I've also been going crazy over Android apps and am thinking of starting my own thread of favorite and recommended apps (unless there's already one started here).

Any good app recommendations for me?


----------



## wwwescape (Apr 25, 2011)

Need some more help...

What are the settings to activate Vodafone Live! on my Samsung Galaxy S I9003? Vodafone Live! used to work fine on my Sony Ericsson K750i... Unfortunately Vodafone 3G is still not available in my area...

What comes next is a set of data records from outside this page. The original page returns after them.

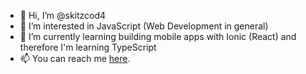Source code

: - 👋 Hi, I’m @skitzcod4
- 👀 I’m interested in JavaScript (Web Development in general)
- 🌱 I’m currently learning building mobile apps with Ionic (React) and therefore I'm learning TypeScript
- 📫 You can reach me [here](justinprassl.de).

<!---
skitzcod4/skitzcod4 is a ✨ special ✨ repository because its `README.md` (this file) appears on your GitHub profile.
You can click the Preview link to take a look at your changes.
--->
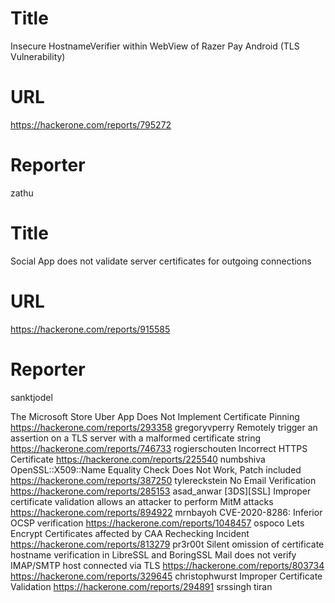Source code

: # Title
Insecure HostnameVerifier within WebView of Razer Pay Android (TLS Vulnerability)
# URL 
https://hackerone.com/reports/795272
# Reporter 
zathu

# Title
Social App does not validate server certificates for outgoing connections
# URL 
https://hackerone.com/reports/915585
# Reporter 
sanktjodel

The Microsoft Store Uber App Does Not Implement Certificate Pinning
https://hackerone.com/reports/293358
gregoryvperry
Remotely trigger an assertion on a TLS server with a malformed certificate string
https://hackerone.com/reports/746733
rogierschouten
Incorrect HTTPS Certificate
https://hackerone.com/reports/225540
numbshiva
OpenSSL::X509::Name Equality Check Does Not Work, Patch included
https://hackerone.com/reports/387250
tylereckstein
No Email Verification
https://hackerone.com/reports/285153
asad_anwar
[3DS][SSL] Improper certificate validation allows an attacker to perform MitM attacks
https://hackerone.com/reports/894922
mrnbayoh
CVE-2020-8286: Inferior OCSP verification
https://hackerone.com/reports/1048457
ospoco
Lets Encrypt Certificates affected by CAA Rechecking Incident
https://hackerone.com/reports/813279
pr3r00t
Silent omission of certificate hostname verification in LibreSSL and BoringSSL
Mail does not verify IMAP/SMTP host connected via TLS
https://hackerone.com/reports/803734
https://hackerone.com/reports/329645
christophwurst
Improper Certificate Validation
https://hackerone.com/reports/294891
srssingh
tiran
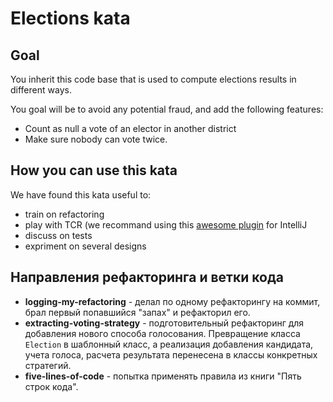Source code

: # Elections kata

## Goal

You inherit this code base that is used to compute elections results in different ways.

You goal will be to avoid any potential fraud, and add the following features:
- Count as null a vote of an elector in another district
- Make sure nobody can vote twice.

## How you can use this kata

We have found this kata useful to:
- train on refactoring
- play with TCR (we recommand using this [awesome plugin](https://plugins.jetbrains.com/plugin/7655-limited-wip) for IntelliJ
- discuss on tests
- expriment on several designs


## Направления рефакторинга и ветки кода

- **logging-my-refactoring** - делал по одному рефакторингу на коммит, брал первый попавшийся "запах" и рефакторил его.
- **extracting-voting-strategy** - подготовительный рефакторинг для добавления нового способа голосования. Превращение
  класса `Election` в шаблонный класс, а реализация добавления кандидата, учета голоса, расчета результата перенесена в 
  классы конкретных стратегий.
- **five-lines-of-code** - попытка применять правила из книги "Пять строк кода".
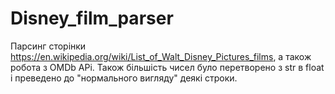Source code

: # Disney_film_parser
Парсинг сторінки https://en.wikipedia.org/wiki/List_of_Walt_Disney_Pictures_films, а також робота з OMDb APi.
Також більшість чисел було перетворено з str в float і преведено до "нормального вигляду" деякі строки.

I'm using an app called aTrackDog to find updates for all my apps... It works great, except that it shows the 'Android Market' app update (5.0.12) which I'm sure doesn't exist... Am I right?


----------



## furious_gamer (Apr 26, 2011)

wwwescape said:


> Need some more help...
> 
> What are the settings to activate Vodafone Live! on my Samsung Galaxy S I9003? Vodafone Live! used to work fine on my Sony Ericsson K750i... Unfortunately Vodafone 3G is still not available in my area...
> 
> I'm using an app called aTrackDog to find updates for all my apps... It works great, except that it shows the 'Android Market' app update (5.0.12) which I'm sure doesn't exist... Am I right?



You have to request for the service message (call CC and ask them to send the service msg) and thats it. It'll work. Working fine for me. Using Vodafone 2G in my SGS i9003.


----------